“Batangas, bukal ng kadakilaan. Ang pinakapuso ay Bulkan ng Taal”
Above are the first two lines of Himno ng Batangan (Batangas hymn). Taal Volcano is dubbed as the heart of the province and is one of, if not, the most prominent destination in Batangas.
The smallest active volcano in the world has always been popular among tourists because of its breathtaking beauty. Although you have to go through an exhausting trek, it will all pay off once you reach the crater – a view that’s postcard-worthy.
You will never fully appreciate the beauty of something unless you get to see or experience it yourself. Seeing it in photos or reading about it is only half of what you should experience. See it, feel it, be there.
On August 8, 2011, our team had our first trek to the Volcano Island. We will never forget that day when altogether, we reached the crater of the world famous Taal Volcano.
Have you been planning a trip there? It is always advisable to go there under a very good weather and be informed of volcano alerts from authorities.
READ MORE: How to go to Taal Volcano Crater
You might wonder if getting down to the crater lake is permitted. There are some tourists who dare to go there. Just like Robbie “Robx” Bautista and his group who went there last August 18. Robbie is an illustrator and character designer who share the world’s awesomeness by wandering around and blogging his adventures.
Robx and their ‘gutsy’ Taal Volcano adventure
Editor’s note: Published as written by Robbie Bautista
When most tourists say they’ll spend a weekend admiring Taal Volcano, they usually mean looking at it from afar all the way up in the highlands of Tagaytay. Some who have enough physical strength in them go to the actual volcano, crossing the famous lake and hiking for an hour to reach a stunning view of the crater lake from above.
And then you have the crazies. People looking for more adrenaline rush, the ones who prefer living on the edge, those who are just plain curious, and people going through heartbreak, who are daring enough to go down the crater of an active volcano for a hotter experience.

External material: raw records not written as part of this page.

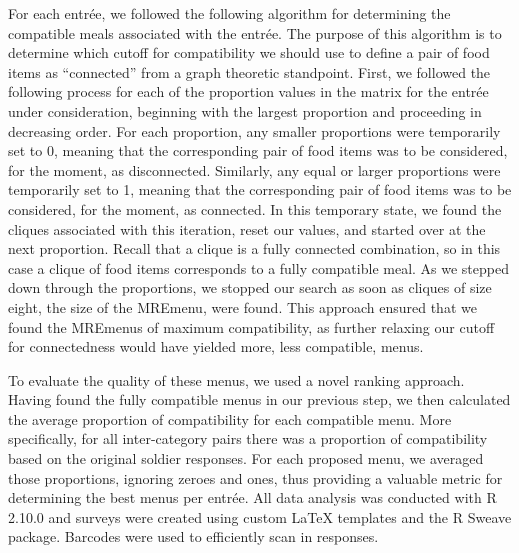 For each entr\'{e}e, we followed the following algorithm for determining the compatible meals associated with the entr\'{e}e.  The purpose of this algorithm is to determine which cutoff for compatibility we should use to define a pair of food items as “connected” from a graph theoretic standpoint.  First, we followed the following process for each of the proportion values in the matrix for the entr\'{e}e under consideration, beginning with the largest proportion and proceeding in decreasing order.  For each proportion, any smaller proportions were temporarily set to 0, meaning that the corresponding pair of food items was to be considered, for the moment, as disconnected.  Similarly, any equal or larger proportions were temporarily set to 1, meaning that the corresponding pair of food items was to be considered, for the moment, as connected.  In this temporary state, we found the cliques associated with this iteration, reset our values, and started over at the next proportion.  Recall that a clique is a fully connected combination, so in this case a clique of food items corresponds to a fully compatible meal.  As we stepped down through the proportions, we stopped our search as soon as cliques of size eight, the size of the MRE\tm menu, were found.  This approach ensured that we found the MRE\tm menus of maximum compatibility, as further relaxing our cutoff for connectedness would have yielded more, less compatible, menus.  

To evaluate the quality of these menus, we used a novel ranking approach.  Having found the fully compatible menus in our previous step, we then calculated the average proportion of compatibility for each compatible menu.  More specifically, for all inter-category pairs there was a proportion of compatibility based on the original soldier responses.  For each proposed menu, we averaged those proportions, ignoring zeroes and ones, thus providing a valuable metric for determining the best menus per entr\'{e}e.  All data analysis was conducted with R 2.10.0 and surveys were created using custom LaTeX templates and the R Sweave package.  Barcodes were used to efficiently scan in responses.

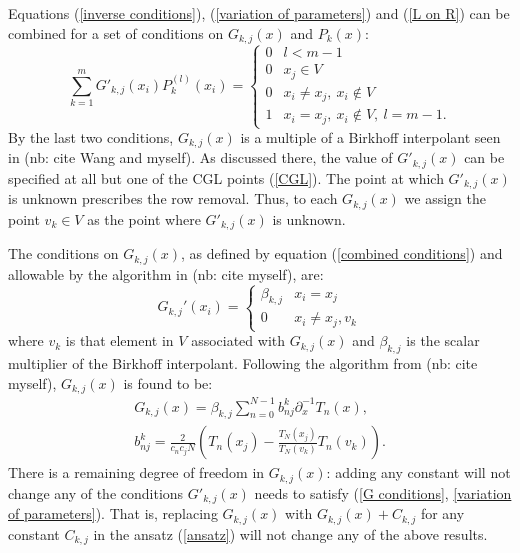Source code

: \documentclass{article}
\begin{document}
Equations (\ref{inverse conditions}), (\ref{variation of parameters}) and (\ref{L on R}) can be combined for a set of conditions on $G_{k,j}(x)$ and $P_k(x)$:
\begin{equation} \label{combined conditions}
\sum_{k=1}^m G'_{k,j}(x_i) P_k^{(l)}(x_i) = \begin{cases} 0 & l < m-1 \\
0 & x_j \in V \\
0 & x_i \neq x_j, \ x_i \notin V \\
1 & x_i = x_j, \ x_i \notin V , \ l = m-1.\end{cases} 
\end{equation}
By the last two conditions, $G_{k,j}(x)$ is a multiple of a Birkhoff interpolant seen in (nb: cite Wang and myself). %
As discussed there, the value of $G'_{k,j}(x)$ can be specified at all but one of the CGL points (\ref{CGL}).
The point at which $G'_{k,j}(x)$ is unknown prescribes the row removal.
Thus, to each $G_{k,j}(x)$ we assign the point $v_k \in V$ as the point where $G'_{k,j}(x)$ is unknown.

The conditions on $G_{k,j}(x)$, as defined by equation (\ref{combined conditions}) and allowable by the algorithm in (nb: cite myself), are:
\begin{equation} \label{G conditions}
G_{k,j}'(x_i) = \begin{cases} \beta_{k,j} & x_i = x_j \\ 0 & x_i \neq x_j, v_k \end{cases}
\end{equation}
where $v_k$ is that element in $V$ associated with $G_{k,j}(x)$
and $\beta_{k,j}$ is the scalar multiplier of the Birkhoff interpolant.
Following the algorithm from (nb: cite myself), $G_{k,j}(x)$ is found to be:
\begin{equation} \label{eq:G functions}
\begin{gathered}
G_{k,j} (x) = \beta_{k,j} \sum_{n=0}^{N-1} b^k_{nj} \partial_x^{-1} T_n(x), \\
 b^k_{nj} = \frac{2}{c_n c_j N} \left ( T_n(x_j) - \frac{T_N(x_j)}{T_N(v_k)} T_n(v_k) \right ).
\end{gathered}
\end{equation}
There is a remaining degree of freedom in $G_{k,j}(x)$: 
adding any constant will not change any of the conditions $G'_{k,j}(x)$ needs to satisfy (\ref{G conditions}, \ref{variation of parameters}).
That is, replacing $G_{k,j}(x)$ with $G_{k,j}(x) + C_{k,j}$ for any constant $C_{k,j}$ in the ansatz (\ref{ansatz}) will not change any of the above results.
\end{document}
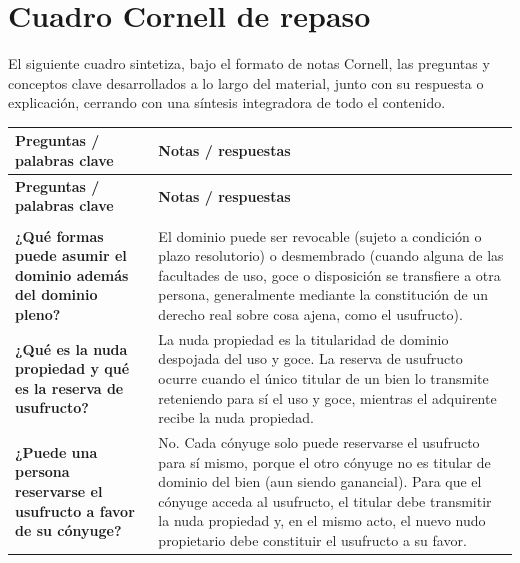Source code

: \documentclass[12pt,oneside]{book}
\begin{document}
\chapter{Cuadro Cornell de repaso}

El siguiente cuadro sintetiza, bajo el formato de notas Cornell, las preguntas y conceptos clave desarrollados a lo largo del material, junto con su respuesta o explicación, cerrando con una síntesis integradora de todo el contenido.

\begin{longtable}{
    >{\raggedright\arraybackslash}p{}
    >{\raggedright\arraybackslash}p{}
}
\toprule
\textbf{Preguntas / palabras clave} & \textbf{Notas / respuestas} \\
\midrule
\endfirsthead

\toprule
\textbf{Preguntas / palabras clave} & \textbf{Notas / respuestas} \\
\midrule
\endhead

\midrule
\multicolumn{2}{r}{\textit{Continúa en la página siguiente}} \\
\endfoot

\bottomrule
\endlastfoot

\textbf{¿Qué formas puede asumir el dominio además del dominio pleno?} &
El dominio puede ser revocable (sujeto a condición o plazo resolutorio) o desmembrado (cuando alguna de las facultades de uso, goce o disposición se transfiere a otra persona, generalmente mediante la constitución de un derecho real sobre cosa ajena, como el usufructo). \\

\textbf{¿Qué es la nuda propiedad y qué es la reserva de usufructo?} &
La nuda propiedad es la titularidad de dominio despojada del uso y goce. La reserva de usufructo ocurre cuando el único titular de un bien lo transmite reteniendo para sí el uso y goce, mientras el adquirente recibe la nuda propiedad. \\

\textbf{¿Puede una persona reservarse el usufructo a favor de su cónyuge?} &
No. Cada cónyuge solo puede reservarse el usufructo para sí mismo, porque el otro cónyuge no es titular de dominio del bien (aun siendo ganancial). Para que el cónyuge acceda al usufructo, el titular debe transmitir la nuda propiedad y, en el mismo acto, el nuevo nudo propietario debe constituir el usufructo a su favor. \\


\end{longtable}
\end{document}
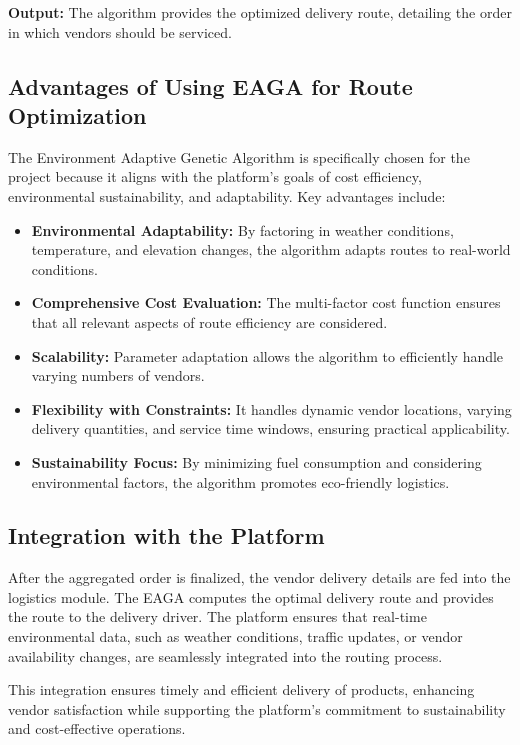 \textbf{Output:}
The algorithm provides the optimized delivery route, detailing the order in which vendors should be serviced.

\subsection{Advantages of Using EAGA for Route Optimization}

The Environment Adaptive Genetic Algorithm is specifically chosen for the project because it aligns with the platform's goals of cost efficiency, environmental sustainability, and adaptability. Key advantages include:

\begin{itemize}
    \item \textbf{Environmental Adaptability:} By factoring in weather conditions, temperature, and elevation changes, the algorithm adapts routes to real-world conditions.
    \item \textbf{Comprehensive Cost Evaluation:} The multi-factor cost function ensures that all relevant aspects of route efficiency are considered.
    \item \textbf{Scalability:} Parameter adaptation allows the algorithm to efficiently handle varying numbers of vendors.
    \item \textbf{Flexibility with Constraints:} It handles dynamic vendor locations, varying delivery quantities, and service time windows, ensuring practical applicability.
    \item \textbf{Sustainability Focus:} By minimizing fuel consumption and considering environmental factors, the algorithm promotes eco-friendly logistics.
\end{itemize}

\subsection{Integration with the Platform}

After the aggregated order is finalized, the vendor delivery details are fed into the logistics module. The EAGA computes the optimal delivery route and provides the route to the delivery driver. The platform ensures that real-time environmental data, such as weather conditions, traffic updates, or vendor availability changes, are seamlessly integrated into the routing process.

This integration ensures timely and efficient delivery of products, enhancing vendor satisfaction while supporting the platform's commitment to sustainability and cost-effective operations.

Getting to Talisay isn’t too troublesome for those who will be taking public transportation. From Manila, buses headed for Lemery will most likely drop off passengers at a stop in Tanauan for a quick breakfast. In Tanauan, there’s a terminal with jeepneys going directly to Talisay’s port for only P23. When planning to trek Taal, it is better to start early and making sure to leave Manila before dawn because the sun will be unforgiving once the hike to the volcano starts, and even hotter in the actual crater with parts of the lake reaching boiling point.
There are many resorts and organised boatmen that could bring a group of any size to the front of the volcanic island where most tourists take to reach the ridge overlooking the crater lake, but very few are willing to go to the far end opposite the regular trail where a so-called ‘secret path’ to the crater waits the thrill-seekers. For this off-the-beaten path, there are a few independent residents willing to take visitors to the back of the island, which they refer to as Calauit Trail.
After a bumpy boat ride that lasted for almost an hour, the trek immediately took place and thirty minutes later we found ourselves at this small hut that sheltered us from the rain. Our group was temporarily stranded as dark clouds showered us while strong winds coming from the crater almost literally blew us away. Half an hour later, the rain finally subsided and the thick fog that surround us faded, giving us a clear view of the lake. It may not be as stunning compared to the view from the other trail, but that’s not what we came for.
The rain came as a blessing in disguise because it made the hike less stressful on the way down to the crater. Any other day we would’ve probably suffered from extreme dehydration. The tour guide informed us that very few people, mostly foreigners, go down the crater because not a lot of information is available about this unique experience. Dangers aside, it is still recommended to look up on the Philippine Institute of Volcanology’s (Philvolcs) advisory regarding the place’s safety. It is still an active volcano, after all.
At the crater, expect minor volcanic activity as thick white fumes can be seen coming out of steam vents nearby. Nothing to be afraid of though! The landscape was completely different from the grey scenery found in Pinatubo, with rocks formations displaying layers of warm, autumn colors that complement the vibrant teal of the lake. The soil was brittle, so being extra cautious with each step is advisable. And though most parts of the lake have temperatures ranging from warm to boiling point, it is still safe to swim there as long as you don’t drink the sulfuric water.
They say that if you can’t take the heat, then better get out of the kitchen. Well, we didn’t just go inside the kitchen. Our gutsy group of six went right for the oven! Sure, it may not be the kind of volcanic experience involving spewing ash and molten lava, but it was an epic and memorable one still. Very few can say that they’ve been to the crater of an active volcano and we were lucky to be part of that short list.